Timeout doing dnsmgr_lookup causing lockup

I am using FreePBX 2.10.0-99 with Asterisk 1.8.20.1-34_centos6.

I have had problems that at times the phones would not work at all. They would wait for some time before initiating a call. I put sip into debug mode and discovered a number of entries similar to:

[2013-03-11 15:59:38] VERBOSE[8967] chan_sip.c: --- (8 headers 0 lines) --- [2013-03-11 15:59:38] VERBOSE[8967] chan_sip.c: Responding to challenge, registration to domain/host name myprovider.org [2013-03-11 15:59:38] VERBOSE[8967] dnsmgr.c: > doing dnsmgr_lookup for 'myprovider.org' [2013-03-11 15:59:58] VERBOSE[8967] chan_sip.c: REGISTER 11 headers, 0 lines [2013-03-11 15:59:58] VERBOSE[8967] chan_sip.c: Reliably Transmitting (NAT) to XXX.XXX.XXX.XXX:5060: REGISTER sip:myprovider.org SIP/2.0

What I noticed is that between 15:59:38 and 15:59:58 nothing happens on the system while the the dnsmgr_lookup is happening and this is the period when phones do not work at all. It seems that the lookup times out after 20 seconds and the system goes back to working successfully.

I have circumvented this problem by adding “srvlookup=no” to sip.conf. I am still slightly concerned that I may need srvlookup some time and so would like to resolve the underlying problem. I am planning to do some network tracing to see what is happening, but before I embark on that I would like to check that I am working in the correct direction.

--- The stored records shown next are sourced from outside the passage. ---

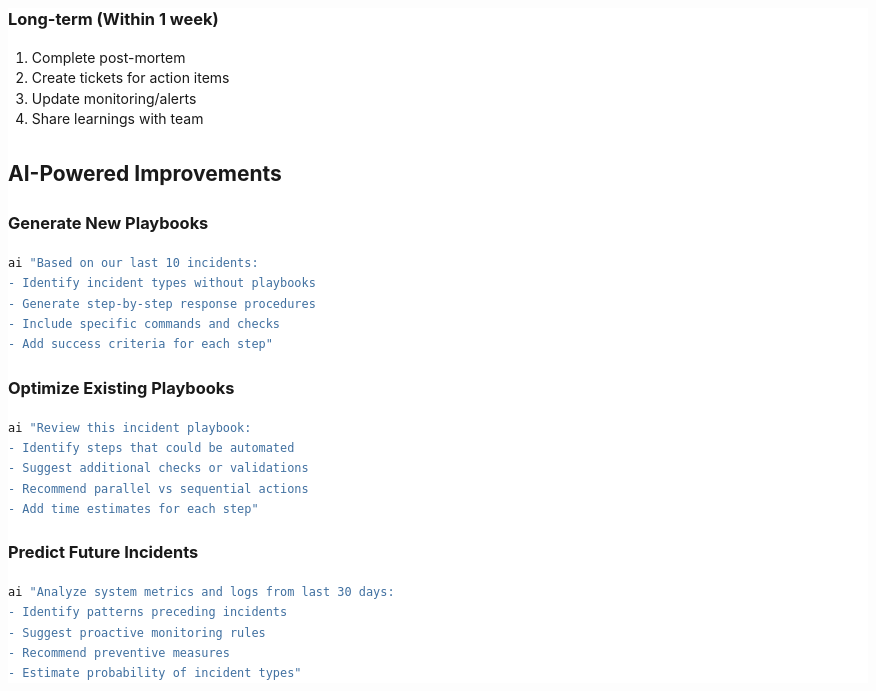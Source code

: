 ### Long-term (Within 1 week)
1. Complete post-mortem
2. Create tickets for action items
3. Update monitoring/alerts
4. Share learnings with team

## AI-Powered Improvements

### Generate New Playbooks
```bash
ai "Based on our last 10 incidents:
- Identify incident types without playbooks
- Generate step-by-step response procedures
- Include specific commands and checks
- Add success criteria for each step"
```

### Optimize Existing Playbooks
```bash
ai "Review this incident playbook:
- Identify steps that could be automated
- Suggest additional checks or validations
- Recommend parallel vs sequential actions
- Add time estimates for each step"
```

### Predict Future Incidents
```bash
ai "Analyze system metrics and logs from last 30 days:
- Identify patterns preceding incidents
- Suggest proactive monitoring rules
- Recommend preventive measures
- Estimate probability of incident types"
```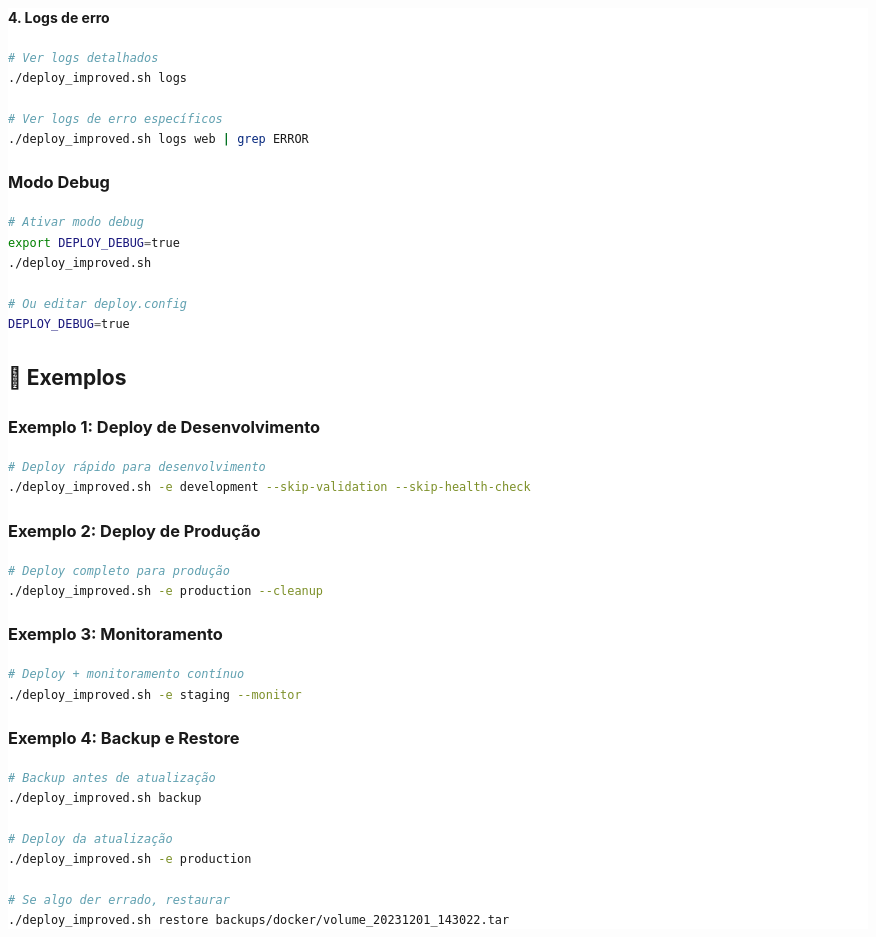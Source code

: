#### 4. **Logs de erro**
```bash
# Ver logs detalhados
./deploy_improved.sh logs

# Ver logs de erro específicos
./deploy_improved.sh logs web | grep ERROR
```

### Modo Debug

```bash
# Ativar modo debug
export DEPLOY_DEBUG=true
./deploy_improved.sh

# Ou editar deploy.config
DEPLOY_DEBUG=true
```

## 📝 Exemplos

### Exemplo 1: Deploy de Desenvolvimento

```bash
# Deploy rápido para desenvolvimento
./deploy_improved.sh -e development --skip-validation --skip-health-check
```

### Exemplo 2: Deploy de Produção

```bash
# Deploy completo para produção
./deploy_improved.sh -e production --cleanup
```

### Exemplo 3: Monitoramento

```bash
# Deploy + monitoramento contínuo
./deploy_improved.sh -e staging --monitor
```

### Exemplo 4: Backup e Restore

```bash
# Backup antes de atualização
./deploy_improved.sh backup

# Deploy da atualização
./deploy_improved.sh -e production

# Se algo der errado, restaurar
./deploy_improved.sh restore backups/docker/volume_20231201_143022.tar
```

One thing that I have noticed is that ping to my service provider never completes:

ping myprovider.org PING myprovider.org (XXX.XXX.XXX.XXX) 56(84) bytes of data. ^C --- myprovider.org ping statistics --- 19 packets transmitted, 0 received, 100% packet loss, time 18652ms

and I was wondering whether dnsmgr_lookup was trying a ping and then timing out. Is that likely to be related?

Charles.

I would recommend monitoring the network traffic, so you will see what exactly goes on the network part when the message happens.

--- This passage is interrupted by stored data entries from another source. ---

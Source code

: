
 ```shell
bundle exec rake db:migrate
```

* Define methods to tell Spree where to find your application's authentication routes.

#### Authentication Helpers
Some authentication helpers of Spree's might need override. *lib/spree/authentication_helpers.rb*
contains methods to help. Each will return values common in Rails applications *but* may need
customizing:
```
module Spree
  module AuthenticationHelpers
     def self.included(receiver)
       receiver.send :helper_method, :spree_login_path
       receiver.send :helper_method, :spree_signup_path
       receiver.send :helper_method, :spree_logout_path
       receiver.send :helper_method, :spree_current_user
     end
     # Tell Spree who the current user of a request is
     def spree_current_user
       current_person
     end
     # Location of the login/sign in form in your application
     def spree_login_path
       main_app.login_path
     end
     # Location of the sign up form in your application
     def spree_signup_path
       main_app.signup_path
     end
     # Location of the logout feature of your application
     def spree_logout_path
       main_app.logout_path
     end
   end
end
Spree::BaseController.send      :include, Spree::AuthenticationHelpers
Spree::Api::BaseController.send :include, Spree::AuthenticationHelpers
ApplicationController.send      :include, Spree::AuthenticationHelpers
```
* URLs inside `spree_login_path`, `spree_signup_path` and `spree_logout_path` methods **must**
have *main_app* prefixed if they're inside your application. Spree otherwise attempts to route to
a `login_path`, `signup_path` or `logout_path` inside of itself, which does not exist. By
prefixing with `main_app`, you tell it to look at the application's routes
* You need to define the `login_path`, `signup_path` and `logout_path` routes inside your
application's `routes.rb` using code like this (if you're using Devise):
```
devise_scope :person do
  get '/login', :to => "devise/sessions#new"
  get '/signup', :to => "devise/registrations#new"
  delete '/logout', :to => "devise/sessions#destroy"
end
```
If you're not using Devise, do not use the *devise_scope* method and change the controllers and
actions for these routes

If the problem is in a slowly-responsive DNS server, you can manually add an entry for myprovider.org in /etc/hosts file.

Thanks dejanst,

I am going to have to trace the network traffic.

DNS server responds quickly and I have added the IP name to /etc/hosts just in case. There is definitely something timeing out here, just need to find what it is. The fact that a ping does not respond still makes me a bit suspicious, I’ll investigate in more detail.

Thanks,

Charles.

More information on this in case anybody else finds it useful.

I think my problem is in ast_get_srv. If I run exactly the same system behind a different firewall everything works OK. I think the firewall on our router is blocking some traffic in ast_get_srv. I’ll investigate more.

Charles.